Abstract

Endothelial dysfunction, oxidative stress, and increased inflammatory activity are the main pathophysiological mechanisms responsible for cardiac remodeling secondary to hypertension. Bilirubin has anti-oxidant, anti-inflammatory, and anti-fibrotic functions. This report's objectives are to determine whether Query identifiers of left atrial (LA) remodeling, total atrial conduction time (TACT) and LA reservoir strain (LARS), are associated with serum total bilirubin levels, and to identify the possible predictors of LA remodeling in newly diagnosed hypertensive subjects. One hundred thirty-four subjects were enrolled in this study. TACT was evaluated by tissue Doppler imaging, and LARS was calculated by speckle-tracking echocardiography.
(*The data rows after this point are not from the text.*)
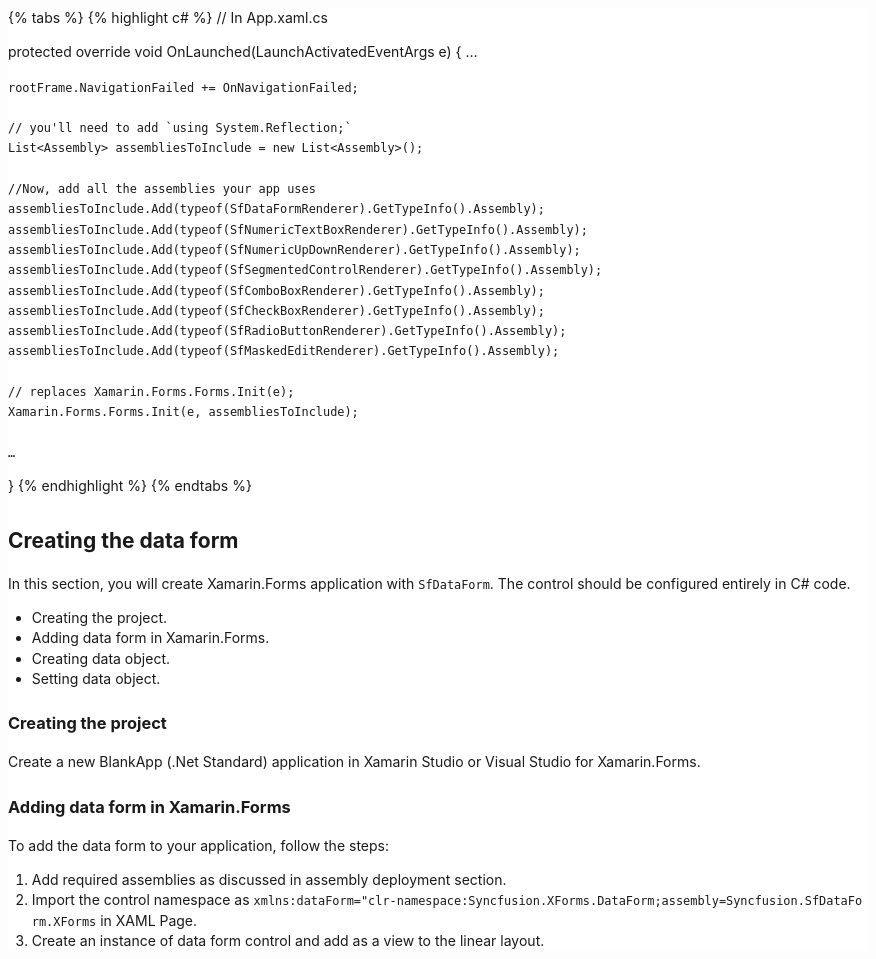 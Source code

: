 {% tabs %}
{% highlight c# %}
// In App.xaml.cs

protected override void OnLaunched(LaunchActivatedEventArgs e)
{
    …

    rootFrame.NavigationFailed += OnNavigationFailed;
        
    // you'll need to add `using System.Reflection;`
    List<Assembly> assembliesToInclude = new List<Assembly>();

    //Now, add all the assemblies your app uses
    assembliesToInclude.Add(typeof(SfDataFormRenderer).GetTypeInfo().Assembly);
    assembliesToInclude.Add(typeof(SfNumericTextBoxRenderer).GetTypeInfo().Assembly);
    assembliesToInclude.Add(typeof(SfNumericUpDownRenderer).GetTypeInfo().Assembly);
    assembliesToInclude.Add(typeof(SfSegmentedControlRenderer).GetTypeInfo().Assembly);
    assembliesToInclude.Add(typeof(SfComboBoxRenderer).GetTypeInfo().Assembly);
    assembliesToInclude.Add(typeof(SfCheckBoxRenderer).GetTypeInfo().Assembly);
    assembliesToInclude.Add(typeof(SfRadioButtonRenderer).GetTypeInfo().Assembly);
    assembliesToInclude.Add(typeof(SfMaskedEditRenderer).GetTypeInfo().Assembly);
    
    // replaces Xamarin.Forms.Forms.Init(e);        
    Xamarin.Forms.Forms.Init(e, assembliesToInclude);
        
    …     
}
{% endhighlight %}
{% endtabs %}

## Creating the data form

In this section, you will create Xamarin.Forms application with `SfDataForm`. The control should be configured entirely in C# code.

* Creating the project.
* Adding data form in Xamarin.Forms.
* Creating data object.
* Setting data object.

### Creating the project

Create a new BlankApp (.Net Standard) application in Xamarin Studio or Visual Studio for Xamarin.Forms.

### Adding data form in Xamarin.Forms

To add the data form to your application, follow the steps:

1. Add required assemblies as discussed in assembly deployment section.
2. Import the control namespace as `xmlns:dataForm="clr-namespace:Syncfusion.XForms.DataForm;assembly=Syncfusion.SfDataForm.XForms` in XAML Page.
3. Create an instance of data form control and add as a view to the linear layout.
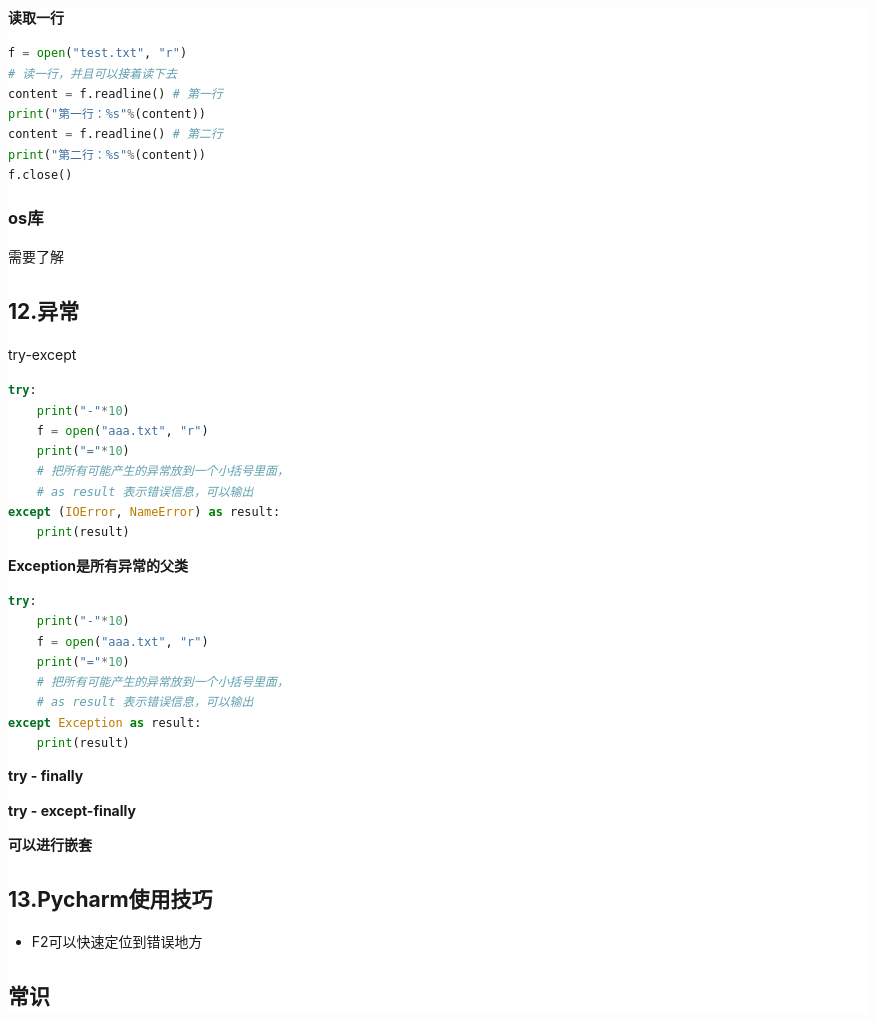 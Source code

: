 **读取一行**

```python
f = open("test.txt", "r")
# 读一行，并且可以接着读下去
content = f.readline() # 第一行
print("第一行：%s"%(content))
content = f.readline() # 第二行
print("第二行：%s"%(content))
f.close()
```

### os库

需要了解

## 12.异常

try-except

```python
try:
    print("-"*10)
    f = open("aaa.txt", "r")
    print("="*10)
    # 把所有可能产生的异常放到一个小括号里面，
    # as result 表示错误信息，可以输出
except (IOError, NameError) as result:
    print(result)
```

**Exception是所有异常的父类**

```python
try:
    print("-"*10)
    f = open("aaa.txt", "r")
    print("="*10)
    # 把所有可能产生的异常放到一个小括号里面，
    # as result 表示错误信息，可以输出
except Exception as result:
    print(result)
```

**try - finally**

**try - except-finally**

**可以进行嵌套**

## 13.Pycharm使用技巧

* F2可以快速定位到错误地方

## 常识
Laboratory parameters were recorded. The subjects were classified into two separate groups according to the median value of TACT and LARS. In patients with supramedian TACT, LA volume index (LAVI) and epicardial adipose tissue (EAT) thickness were higher, while LARS and LVGLS were lower. In subjects with inframedian LARS, TACT was longer, LAVI and EAT thickness were higher, and LVGLS was lower. Patients with supramedian TACT and inframedian LARS were older and had lower total bilirubin. Total bilirubin, EAT thickness, and age were predictors of TACT and LARS. Serum bilirubin levels may have a protective effect on the LA remodeling process in newly diagnosed hypertensive subjects.